[Saved data entries]
[Start of section]
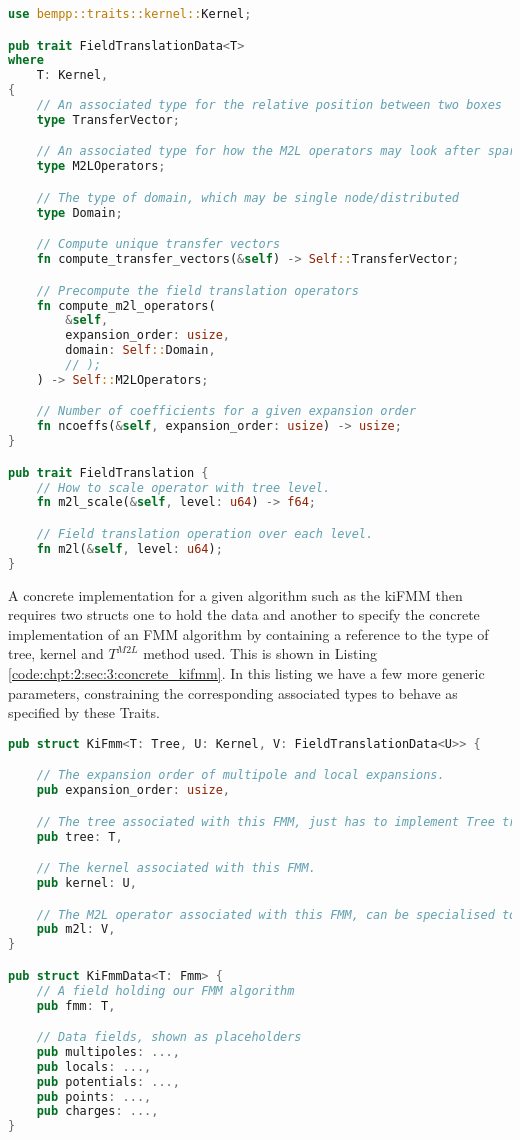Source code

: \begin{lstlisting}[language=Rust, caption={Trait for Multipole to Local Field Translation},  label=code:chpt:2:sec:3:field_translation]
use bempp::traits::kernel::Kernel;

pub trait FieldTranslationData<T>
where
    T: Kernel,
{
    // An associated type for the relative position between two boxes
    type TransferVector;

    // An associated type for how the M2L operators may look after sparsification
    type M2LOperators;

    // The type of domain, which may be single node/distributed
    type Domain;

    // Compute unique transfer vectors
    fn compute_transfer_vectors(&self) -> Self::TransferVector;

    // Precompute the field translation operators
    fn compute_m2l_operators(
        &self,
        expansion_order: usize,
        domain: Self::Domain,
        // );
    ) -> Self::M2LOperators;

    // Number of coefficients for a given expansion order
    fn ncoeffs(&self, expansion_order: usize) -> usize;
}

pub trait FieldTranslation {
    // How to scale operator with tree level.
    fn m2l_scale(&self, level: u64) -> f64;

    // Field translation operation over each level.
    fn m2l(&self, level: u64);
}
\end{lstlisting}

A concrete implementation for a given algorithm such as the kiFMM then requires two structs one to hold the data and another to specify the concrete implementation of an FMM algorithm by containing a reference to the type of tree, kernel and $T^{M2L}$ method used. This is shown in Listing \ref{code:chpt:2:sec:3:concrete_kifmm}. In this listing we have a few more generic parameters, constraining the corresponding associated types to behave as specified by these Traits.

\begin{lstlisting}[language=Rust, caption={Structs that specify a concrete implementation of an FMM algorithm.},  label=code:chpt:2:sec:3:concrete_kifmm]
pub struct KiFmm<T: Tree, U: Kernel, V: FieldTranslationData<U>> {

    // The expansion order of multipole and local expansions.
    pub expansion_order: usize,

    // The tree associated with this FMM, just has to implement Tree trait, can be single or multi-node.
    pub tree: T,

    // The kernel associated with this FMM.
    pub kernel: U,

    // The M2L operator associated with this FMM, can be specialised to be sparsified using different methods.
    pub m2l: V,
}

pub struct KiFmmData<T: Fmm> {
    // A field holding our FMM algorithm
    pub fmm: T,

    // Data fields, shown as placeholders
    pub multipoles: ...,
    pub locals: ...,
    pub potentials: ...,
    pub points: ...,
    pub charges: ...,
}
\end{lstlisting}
[End of section]
[Start of section]
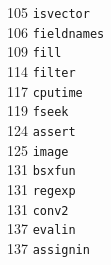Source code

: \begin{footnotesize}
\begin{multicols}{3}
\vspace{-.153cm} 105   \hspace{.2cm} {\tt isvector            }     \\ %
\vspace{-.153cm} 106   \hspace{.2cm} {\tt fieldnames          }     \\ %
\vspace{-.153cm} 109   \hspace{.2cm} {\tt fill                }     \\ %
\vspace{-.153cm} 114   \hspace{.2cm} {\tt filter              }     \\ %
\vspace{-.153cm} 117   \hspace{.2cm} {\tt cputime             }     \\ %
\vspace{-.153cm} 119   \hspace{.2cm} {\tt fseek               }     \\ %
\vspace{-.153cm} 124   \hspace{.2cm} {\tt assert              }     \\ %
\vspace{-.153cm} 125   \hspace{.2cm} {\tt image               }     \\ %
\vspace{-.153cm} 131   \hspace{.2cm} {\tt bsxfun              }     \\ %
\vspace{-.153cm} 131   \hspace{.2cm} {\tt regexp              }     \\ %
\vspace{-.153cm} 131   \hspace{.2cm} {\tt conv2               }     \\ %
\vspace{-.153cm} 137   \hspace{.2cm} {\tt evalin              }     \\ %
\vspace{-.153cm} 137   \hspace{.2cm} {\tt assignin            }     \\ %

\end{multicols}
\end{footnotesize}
[End of section]
[Start of section]
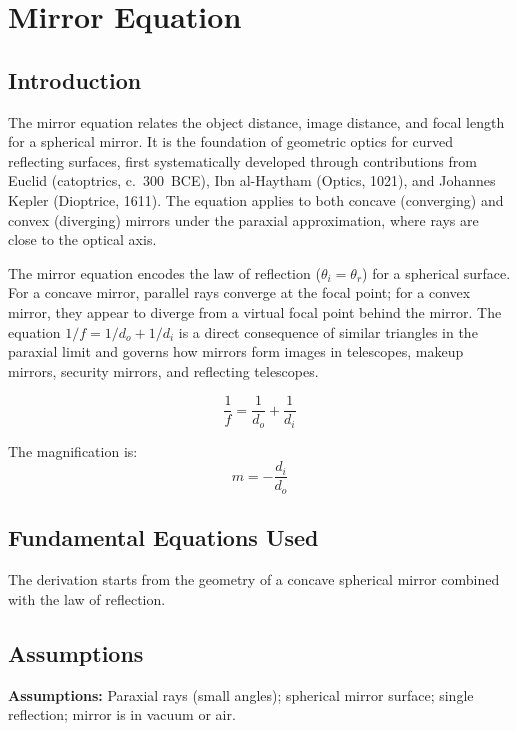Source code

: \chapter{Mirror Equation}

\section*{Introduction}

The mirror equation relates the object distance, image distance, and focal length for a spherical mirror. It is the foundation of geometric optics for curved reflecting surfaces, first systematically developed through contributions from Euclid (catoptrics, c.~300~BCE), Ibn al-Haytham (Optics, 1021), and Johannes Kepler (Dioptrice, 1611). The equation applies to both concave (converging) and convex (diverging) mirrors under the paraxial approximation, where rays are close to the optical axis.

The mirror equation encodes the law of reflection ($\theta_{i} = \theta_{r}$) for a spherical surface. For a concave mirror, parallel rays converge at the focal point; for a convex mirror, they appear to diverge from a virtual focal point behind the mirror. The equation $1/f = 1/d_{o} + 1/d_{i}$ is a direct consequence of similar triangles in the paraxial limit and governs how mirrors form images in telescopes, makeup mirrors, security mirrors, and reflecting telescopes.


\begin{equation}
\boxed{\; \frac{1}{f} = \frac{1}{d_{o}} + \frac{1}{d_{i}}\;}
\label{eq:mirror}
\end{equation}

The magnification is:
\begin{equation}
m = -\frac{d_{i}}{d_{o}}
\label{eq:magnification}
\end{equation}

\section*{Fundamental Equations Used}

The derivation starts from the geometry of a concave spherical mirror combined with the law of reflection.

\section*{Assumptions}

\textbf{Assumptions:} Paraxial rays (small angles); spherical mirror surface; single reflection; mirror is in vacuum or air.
[End of section]
Return a copy of each line in the entries that contains "where".

■ **OUTPUT OF THE EXERCISE**
where
The mirror equation relates the object distance, image distance, and focal length for a spherical mirror. It is the foundation of geometric optics for curved reflecting surfaces, first systematically developed through contributions from Euclid (catoptrics, c.~300~BCE), Ibn al-Haytham (Optics, 1021), and Johannes Kepler (Dioptrice, 1611). The equation applies to both concave (converging) and convex (diverging) mirrors under the paraxial approximation, where rays are close to the optical axis.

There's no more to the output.